While this unambiguousness certainly brings us into close contact with Paroxysm's authors, there are times when they take us to places that are darker than many would visit voluntarily. This is the challenge the anthology presents: are we willing to follow these writers into realms where things are no longer pretty or satisfying, where at times the only thing to be found is a blank sense of meaninglessness?

Kristy Love's 'Heading into Sunshine', for example, is a short story that takes us, along with its unwilling protagonist, on a strange and uncomfortable journey with a failing father and his fractured family. The tale ends almost haphazardly, with no trace of resolution to be found. As with many of the writers in this anthology, Love's aim has nothing to do with offering any neat sense of completion, only with telling her story without flinching.

A slight contrast comes from American poet Kaplowitz, who is showcased with four pieces that mix confronting subject matter with black-as-night humour. Even an infection becomes fodder for wry creativity in his poem 'sick':

stuck on the couch
dogshit sick
amazed at the world
outside my window
going on without me.
i started with 2
64 oz. apple juices
drained the first
and it became my bathroom.

Despite all this darkness, there are still a few moments of light to be found in Ten Years. Yasemin Sumner's 'super 8 memories' gives us a quick glimpse into a bright world where love is in full bloom, but again, the tale ends before we can create any moral or message within it. Other diversions include Michael Winkler's poem 'Bon Lives', in which he boasts his connection to the dead AC/DC frontman through a chain of kisses and fellatio. This is followed by a poem simply titled 'cleavage' by Indigo – a short musing on the objects her cleavage is prone to swallowing up. These relatively cheerful moments stand out against the surrounding works, acting as a welcome respite and reminder that, no matter how bad things might get, there's still room for occasional laughter.

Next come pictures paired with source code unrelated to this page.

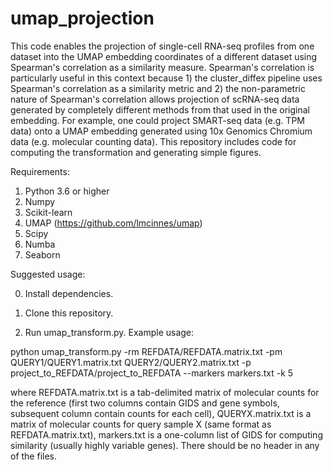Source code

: # umap_projection

This code enables the projection of single-cell RNA-seq profiles from one dataset into the UMAP embedding coordinates of a different dataset using Spearman's correlation as a similarity measure. Spearman's correlation is particularly useful in this context because 1) the cluster_diffex pipeline uses Spearman's correlation as a similarity metric and 2) the non-parametric nature of Spearman's correlation allows projection of scRNA-seq data generated by completely different methods from that used in the original embedding.  For example, one could project SMART-seq data (e.g. TPM data) onto a UMAP embedding generated using 10x Genomics Chromium data (e.g. molecular counting data). This repository includes code for computing the transformation and generating simple figures.

Requirements:

1) Python 3.6 or higher
2) Numpy
3) Scikit-learn
4) UMAP (https://github.com/lmcinnes/umap)
5) Scipy
6) Numba
7) Seaborn

Suggested usage:

0) Install dependencies.

1) Clone this repository.

2) Run umap_transform.py.  Example usage:

python umap_transform.py -rm REFDATA/REFDATA.matrix.txt -pm QUERY1/QUERY1.matrix.txt QUERY2/QUERY2.matrix.txt -p project_to_REFDATA/project_to_REFDATA --markers markers.txt -k 5

where REFDATA.matrix.txt is a tab-delimited matrix of molecular counts for the reference (first two columns contain GIDS and gene symbols, subsequent column contain counts for each cell), QUERYX.matrix.txt is a matrix of molecular counts for query sample X (same format as REFDATA.matrix.txt), markers.txt is a one-column list of GIDS for computing similarity (usually highly variable genes). There should be no header in any of the files.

Ten Years of Things That Didn't Kill Us provides one of those rare platforms for writing that is experimental, unapologetic, jarring and at times just plain disturbing. There are times when the intention of all this brutal honesty becomes unclear, and any sense of meaning seems completely lost. Yet this is where the main strength of Ten Years lies. Through their fearless approach to the subject matter and appreciation for the darker side of things, these writers force us to face up to meaninglessness, rather than grasping for meaning where, sometimes, there is simply none to be found.

Alice Allan is a writer working at the Canberra office of Halstead Press.